[DATA SHOWN]:
:::

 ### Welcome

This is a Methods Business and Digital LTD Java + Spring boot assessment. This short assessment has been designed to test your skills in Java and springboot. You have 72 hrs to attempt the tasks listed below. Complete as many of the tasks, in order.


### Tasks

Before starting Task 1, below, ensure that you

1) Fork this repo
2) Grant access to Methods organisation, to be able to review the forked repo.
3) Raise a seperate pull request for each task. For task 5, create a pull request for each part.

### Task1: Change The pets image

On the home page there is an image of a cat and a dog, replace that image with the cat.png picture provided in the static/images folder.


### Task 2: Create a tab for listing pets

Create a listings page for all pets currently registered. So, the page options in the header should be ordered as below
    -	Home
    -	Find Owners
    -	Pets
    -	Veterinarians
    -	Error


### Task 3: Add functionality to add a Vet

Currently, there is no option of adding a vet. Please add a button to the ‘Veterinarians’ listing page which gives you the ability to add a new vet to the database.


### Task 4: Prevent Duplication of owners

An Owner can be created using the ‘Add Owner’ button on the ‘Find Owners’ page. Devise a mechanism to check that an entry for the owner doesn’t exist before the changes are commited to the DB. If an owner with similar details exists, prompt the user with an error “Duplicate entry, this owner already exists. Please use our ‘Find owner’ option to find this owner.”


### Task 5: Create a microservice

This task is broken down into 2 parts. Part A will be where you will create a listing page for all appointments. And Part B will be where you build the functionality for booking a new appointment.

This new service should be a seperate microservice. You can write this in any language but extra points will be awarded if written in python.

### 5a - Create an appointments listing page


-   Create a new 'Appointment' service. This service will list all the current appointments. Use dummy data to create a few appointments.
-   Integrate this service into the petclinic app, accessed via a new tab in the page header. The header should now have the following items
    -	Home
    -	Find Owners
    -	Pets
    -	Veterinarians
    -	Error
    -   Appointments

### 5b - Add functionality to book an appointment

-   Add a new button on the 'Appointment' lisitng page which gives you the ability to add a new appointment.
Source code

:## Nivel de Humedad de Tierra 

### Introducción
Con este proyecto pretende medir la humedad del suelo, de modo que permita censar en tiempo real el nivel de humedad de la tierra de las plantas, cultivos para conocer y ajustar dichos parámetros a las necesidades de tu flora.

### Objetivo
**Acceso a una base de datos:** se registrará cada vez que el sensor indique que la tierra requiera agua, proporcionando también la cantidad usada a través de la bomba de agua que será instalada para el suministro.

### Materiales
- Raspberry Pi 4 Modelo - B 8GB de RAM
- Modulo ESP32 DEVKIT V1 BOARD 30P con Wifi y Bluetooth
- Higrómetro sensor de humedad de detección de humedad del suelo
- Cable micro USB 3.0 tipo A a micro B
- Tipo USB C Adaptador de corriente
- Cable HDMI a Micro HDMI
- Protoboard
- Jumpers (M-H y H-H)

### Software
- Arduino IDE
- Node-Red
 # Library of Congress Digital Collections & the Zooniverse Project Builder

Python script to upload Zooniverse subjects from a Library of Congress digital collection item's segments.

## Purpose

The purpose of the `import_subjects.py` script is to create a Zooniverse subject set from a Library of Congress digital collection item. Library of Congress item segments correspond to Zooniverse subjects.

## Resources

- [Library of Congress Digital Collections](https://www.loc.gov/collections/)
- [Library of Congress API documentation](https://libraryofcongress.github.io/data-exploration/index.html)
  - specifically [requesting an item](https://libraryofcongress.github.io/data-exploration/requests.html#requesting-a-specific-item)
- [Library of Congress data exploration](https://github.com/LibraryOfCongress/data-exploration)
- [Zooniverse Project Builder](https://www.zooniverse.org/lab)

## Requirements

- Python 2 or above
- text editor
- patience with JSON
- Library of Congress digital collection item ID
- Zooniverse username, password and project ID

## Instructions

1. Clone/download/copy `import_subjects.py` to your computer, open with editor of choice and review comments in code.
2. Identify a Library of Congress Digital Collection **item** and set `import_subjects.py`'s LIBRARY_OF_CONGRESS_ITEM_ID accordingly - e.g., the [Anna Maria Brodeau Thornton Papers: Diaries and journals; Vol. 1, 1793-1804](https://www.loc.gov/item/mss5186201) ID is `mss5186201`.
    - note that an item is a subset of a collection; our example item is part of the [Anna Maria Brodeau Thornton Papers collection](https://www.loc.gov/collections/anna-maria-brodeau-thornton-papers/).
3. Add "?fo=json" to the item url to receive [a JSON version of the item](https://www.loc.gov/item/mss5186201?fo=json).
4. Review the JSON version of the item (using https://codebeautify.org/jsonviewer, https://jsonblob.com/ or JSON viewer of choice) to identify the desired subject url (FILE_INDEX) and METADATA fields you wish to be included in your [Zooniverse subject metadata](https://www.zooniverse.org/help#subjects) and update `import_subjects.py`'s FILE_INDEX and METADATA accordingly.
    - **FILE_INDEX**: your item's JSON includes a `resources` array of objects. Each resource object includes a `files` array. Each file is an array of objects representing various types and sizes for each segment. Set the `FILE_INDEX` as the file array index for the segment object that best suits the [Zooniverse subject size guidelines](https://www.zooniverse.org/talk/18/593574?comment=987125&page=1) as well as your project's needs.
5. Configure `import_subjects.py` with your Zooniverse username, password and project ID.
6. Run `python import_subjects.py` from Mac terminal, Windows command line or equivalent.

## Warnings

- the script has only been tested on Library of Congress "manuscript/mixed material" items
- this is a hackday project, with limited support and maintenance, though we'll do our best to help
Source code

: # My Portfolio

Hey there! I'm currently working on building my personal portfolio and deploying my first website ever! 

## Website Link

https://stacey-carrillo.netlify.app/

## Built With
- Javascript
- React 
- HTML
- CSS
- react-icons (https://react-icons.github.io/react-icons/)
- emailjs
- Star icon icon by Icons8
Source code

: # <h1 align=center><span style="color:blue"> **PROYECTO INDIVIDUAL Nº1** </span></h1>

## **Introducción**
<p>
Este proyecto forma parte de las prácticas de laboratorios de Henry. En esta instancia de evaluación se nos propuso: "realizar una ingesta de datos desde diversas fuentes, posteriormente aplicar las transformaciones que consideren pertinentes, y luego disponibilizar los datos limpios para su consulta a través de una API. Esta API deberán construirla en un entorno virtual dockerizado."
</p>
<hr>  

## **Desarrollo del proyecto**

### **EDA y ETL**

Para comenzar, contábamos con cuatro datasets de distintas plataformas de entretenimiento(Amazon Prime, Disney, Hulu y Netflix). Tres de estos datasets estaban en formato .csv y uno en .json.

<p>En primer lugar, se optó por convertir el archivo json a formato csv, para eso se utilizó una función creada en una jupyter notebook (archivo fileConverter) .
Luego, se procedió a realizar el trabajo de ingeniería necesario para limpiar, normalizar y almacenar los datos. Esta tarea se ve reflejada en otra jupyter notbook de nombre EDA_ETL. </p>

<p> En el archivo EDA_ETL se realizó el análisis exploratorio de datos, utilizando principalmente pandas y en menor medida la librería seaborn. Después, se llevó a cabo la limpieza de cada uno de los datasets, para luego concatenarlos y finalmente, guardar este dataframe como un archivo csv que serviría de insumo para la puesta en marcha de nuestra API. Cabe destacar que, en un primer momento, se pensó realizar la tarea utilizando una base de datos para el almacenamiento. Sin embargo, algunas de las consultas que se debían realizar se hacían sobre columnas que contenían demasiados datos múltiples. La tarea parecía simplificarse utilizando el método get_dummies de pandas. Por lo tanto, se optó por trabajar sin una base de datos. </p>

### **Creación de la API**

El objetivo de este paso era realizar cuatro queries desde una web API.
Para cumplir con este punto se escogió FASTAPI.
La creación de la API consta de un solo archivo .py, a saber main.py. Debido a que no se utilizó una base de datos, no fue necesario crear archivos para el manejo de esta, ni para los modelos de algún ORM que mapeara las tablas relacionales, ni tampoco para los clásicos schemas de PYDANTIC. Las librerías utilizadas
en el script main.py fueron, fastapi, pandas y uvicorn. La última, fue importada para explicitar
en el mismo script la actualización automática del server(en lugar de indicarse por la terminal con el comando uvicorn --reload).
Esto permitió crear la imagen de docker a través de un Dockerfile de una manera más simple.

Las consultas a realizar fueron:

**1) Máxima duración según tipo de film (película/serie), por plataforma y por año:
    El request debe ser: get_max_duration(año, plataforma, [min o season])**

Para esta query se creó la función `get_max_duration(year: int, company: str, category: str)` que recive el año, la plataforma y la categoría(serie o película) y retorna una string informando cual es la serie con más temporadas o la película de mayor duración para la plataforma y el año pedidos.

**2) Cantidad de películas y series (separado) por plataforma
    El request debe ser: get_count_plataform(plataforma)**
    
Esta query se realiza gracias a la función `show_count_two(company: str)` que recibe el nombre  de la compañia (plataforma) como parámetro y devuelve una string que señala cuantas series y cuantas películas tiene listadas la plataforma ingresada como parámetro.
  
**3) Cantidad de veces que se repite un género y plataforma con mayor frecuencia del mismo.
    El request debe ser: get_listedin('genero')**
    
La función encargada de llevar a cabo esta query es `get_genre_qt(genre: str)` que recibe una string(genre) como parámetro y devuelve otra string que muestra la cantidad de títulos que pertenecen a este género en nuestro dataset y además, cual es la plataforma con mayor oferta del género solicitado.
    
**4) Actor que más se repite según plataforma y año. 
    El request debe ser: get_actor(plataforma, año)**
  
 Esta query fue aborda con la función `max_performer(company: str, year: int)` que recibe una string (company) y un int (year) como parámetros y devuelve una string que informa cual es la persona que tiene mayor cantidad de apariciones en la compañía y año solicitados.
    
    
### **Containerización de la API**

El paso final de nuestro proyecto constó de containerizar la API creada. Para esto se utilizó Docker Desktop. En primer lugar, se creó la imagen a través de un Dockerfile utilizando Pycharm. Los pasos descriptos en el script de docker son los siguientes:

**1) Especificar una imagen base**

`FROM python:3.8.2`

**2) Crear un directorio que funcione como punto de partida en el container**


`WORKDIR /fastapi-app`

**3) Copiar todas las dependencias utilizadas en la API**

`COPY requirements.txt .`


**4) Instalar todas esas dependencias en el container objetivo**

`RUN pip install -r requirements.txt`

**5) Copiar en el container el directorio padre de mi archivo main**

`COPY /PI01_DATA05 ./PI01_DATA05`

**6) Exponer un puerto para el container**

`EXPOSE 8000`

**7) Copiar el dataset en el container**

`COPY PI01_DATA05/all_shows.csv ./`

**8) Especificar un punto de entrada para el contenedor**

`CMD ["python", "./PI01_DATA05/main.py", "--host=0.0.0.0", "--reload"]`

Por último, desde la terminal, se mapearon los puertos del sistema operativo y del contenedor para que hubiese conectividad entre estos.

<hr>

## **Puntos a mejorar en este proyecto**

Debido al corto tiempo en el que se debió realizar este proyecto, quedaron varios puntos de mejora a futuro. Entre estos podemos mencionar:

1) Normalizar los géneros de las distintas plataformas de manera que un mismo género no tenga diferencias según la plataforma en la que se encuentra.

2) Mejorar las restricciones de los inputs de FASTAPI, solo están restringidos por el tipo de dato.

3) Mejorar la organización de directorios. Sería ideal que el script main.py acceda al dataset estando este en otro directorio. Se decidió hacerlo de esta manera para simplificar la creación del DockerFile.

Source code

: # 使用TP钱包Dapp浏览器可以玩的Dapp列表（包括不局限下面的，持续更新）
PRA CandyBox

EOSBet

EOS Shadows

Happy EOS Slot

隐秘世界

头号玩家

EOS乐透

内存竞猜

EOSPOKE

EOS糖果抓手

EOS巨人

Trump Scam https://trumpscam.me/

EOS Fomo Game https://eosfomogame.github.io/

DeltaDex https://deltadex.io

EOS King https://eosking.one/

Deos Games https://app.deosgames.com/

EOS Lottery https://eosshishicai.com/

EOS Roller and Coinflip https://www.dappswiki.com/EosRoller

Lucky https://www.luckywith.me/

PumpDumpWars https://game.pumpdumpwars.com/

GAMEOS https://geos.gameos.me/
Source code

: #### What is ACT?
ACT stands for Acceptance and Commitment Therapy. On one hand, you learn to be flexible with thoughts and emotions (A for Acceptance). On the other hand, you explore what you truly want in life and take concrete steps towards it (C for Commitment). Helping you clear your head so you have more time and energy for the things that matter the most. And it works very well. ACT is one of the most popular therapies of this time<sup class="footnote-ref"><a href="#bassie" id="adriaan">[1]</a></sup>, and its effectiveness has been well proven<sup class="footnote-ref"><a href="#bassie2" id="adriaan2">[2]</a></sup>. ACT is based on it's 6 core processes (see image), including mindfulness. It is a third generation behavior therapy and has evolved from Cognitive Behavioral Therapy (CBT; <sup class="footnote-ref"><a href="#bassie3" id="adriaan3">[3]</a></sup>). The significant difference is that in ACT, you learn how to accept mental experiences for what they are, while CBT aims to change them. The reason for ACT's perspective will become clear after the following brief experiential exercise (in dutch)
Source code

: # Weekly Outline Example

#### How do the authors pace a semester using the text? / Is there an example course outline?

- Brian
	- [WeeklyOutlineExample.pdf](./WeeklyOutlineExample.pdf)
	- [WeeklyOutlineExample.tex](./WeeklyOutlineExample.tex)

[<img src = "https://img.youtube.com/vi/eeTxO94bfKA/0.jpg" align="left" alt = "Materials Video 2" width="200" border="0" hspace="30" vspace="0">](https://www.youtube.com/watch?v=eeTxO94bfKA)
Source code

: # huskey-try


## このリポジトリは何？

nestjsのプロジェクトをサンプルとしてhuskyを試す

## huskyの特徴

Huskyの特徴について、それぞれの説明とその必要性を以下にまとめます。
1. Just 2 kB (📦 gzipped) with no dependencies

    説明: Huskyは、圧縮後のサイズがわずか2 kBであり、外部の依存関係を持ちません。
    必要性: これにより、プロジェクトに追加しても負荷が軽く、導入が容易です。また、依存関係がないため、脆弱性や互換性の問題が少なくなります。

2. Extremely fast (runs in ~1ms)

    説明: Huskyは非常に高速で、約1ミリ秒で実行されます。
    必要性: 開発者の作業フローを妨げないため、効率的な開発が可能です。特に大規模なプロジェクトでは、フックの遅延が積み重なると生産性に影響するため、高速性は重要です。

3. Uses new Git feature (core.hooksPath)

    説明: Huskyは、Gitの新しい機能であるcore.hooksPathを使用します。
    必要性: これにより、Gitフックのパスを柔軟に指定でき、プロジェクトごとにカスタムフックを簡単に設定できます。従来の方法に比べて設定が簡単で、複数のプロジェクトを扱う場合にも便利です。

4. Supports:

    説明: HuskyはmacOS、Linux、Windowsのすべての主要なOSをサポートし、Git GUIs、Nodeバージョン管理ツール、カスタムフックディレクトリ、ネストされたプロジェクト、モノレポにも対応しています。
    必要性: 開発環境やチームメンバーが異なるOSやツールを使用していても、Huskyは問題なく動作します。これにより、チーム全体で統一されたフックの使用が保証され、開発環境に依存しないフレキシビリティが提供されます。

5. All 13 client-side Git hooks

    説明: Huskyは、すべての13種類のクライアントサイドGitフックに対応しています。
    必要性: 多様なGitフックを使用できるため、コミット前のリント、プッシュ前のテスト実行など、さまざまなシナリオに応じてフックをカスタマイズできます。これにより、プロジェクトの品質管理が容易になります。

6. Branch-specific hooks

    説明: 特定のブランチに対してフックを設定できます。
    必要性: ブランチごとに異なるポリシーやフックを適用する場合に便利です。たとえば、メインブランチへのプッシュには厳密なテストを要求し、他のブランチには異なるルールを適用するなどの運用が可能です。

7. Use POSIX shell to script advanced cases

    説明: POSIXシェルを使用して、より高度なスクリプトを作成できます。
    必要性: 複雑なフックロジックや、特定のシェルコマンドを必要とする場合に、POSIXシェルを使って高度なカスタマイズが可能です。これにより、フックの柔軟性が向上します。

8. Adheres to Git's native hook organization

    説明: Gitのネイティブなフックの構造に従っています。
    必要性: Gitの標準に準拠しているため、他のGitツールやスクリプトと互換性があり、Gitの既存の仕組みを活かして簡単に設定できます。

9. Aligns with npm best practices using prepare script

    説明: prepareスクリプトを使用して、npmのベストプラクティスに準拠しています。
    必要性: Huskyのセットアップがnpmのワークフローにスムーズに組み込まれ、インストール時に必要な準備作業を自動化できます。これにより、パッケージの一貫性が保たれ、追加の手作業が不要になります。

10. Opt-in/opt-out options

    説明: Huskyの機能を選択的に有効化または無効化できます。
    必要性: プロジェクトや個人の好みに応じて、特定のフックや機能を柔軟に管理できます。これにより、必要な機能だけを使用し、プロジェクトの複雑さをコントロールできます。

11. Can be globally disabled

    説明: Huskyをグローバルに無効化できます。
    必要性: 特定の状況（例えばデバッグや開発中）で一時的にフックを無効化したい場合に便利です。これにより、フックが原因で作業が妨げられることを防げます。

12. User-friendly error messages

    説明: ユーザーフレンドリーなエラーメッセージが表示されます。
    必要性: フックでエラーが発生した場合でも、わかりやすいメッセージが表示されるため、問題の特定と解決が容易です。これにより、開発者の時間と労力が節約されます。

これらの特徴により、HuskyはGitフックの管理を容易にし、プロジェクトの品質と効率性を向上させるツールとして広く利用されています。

:::

[TASK OBJECTIVE]: Give again, word for word, every line of the listing above from the one with "- Higrómetro sensor" to the one with "comments in code.", both inclusive, and nothing beyond them.

[SOLUTION FOR THIS PROBLEM]:
- Higrómetro sensor de humedad de detección de humedad del suelo
- Cable micro USB 3.0 tipo A a micro B
- Tipo USB C Adaptador de corriente
- Cable HDMI a Micro HDMI
- Protoboard
- Jumpers (M-H y H-H)

### Software
- Arduino IDE
- Node-Red
 # Library of Congress Digital Collections & the Zooniverse Project Builder

Python script to upload Zooniverse subjects from a Library of Congress digital collection item's segments.

## Purpose

The purpose of the `import_subjects.py` script is to create a Zooniverse subject set from a Library of Congress digital collection item. Library of Congress item segments correspond to Zooniverse subjects.

## Resources

- [Library of Congress Digital Collections](https://www.loc.gov/collections/)
- [Library of Congress API documentation](https://libraryofcongress.github.io/data-exploration/index.html)
  - specifically [requesting an item](https://libraryofcongress.github.io/data-exploration/requests.html#requesting-a-specific-item)
- [Library of Congress data exploration](https://github.com/LibraryOfCongress/data-exploration)
- [Zooniverse Project Builder](https://www.zooniverse.org/lab)

## Requirements

- Python 2 or above
- text editor
- patience with JSON
- Library of Congress digital collection item ID
- Zooniverse username, password and project ID

## Instructions

1. Clone/download/copy `import_subjects.py` to your computer, open with editor of choice and review comments in code.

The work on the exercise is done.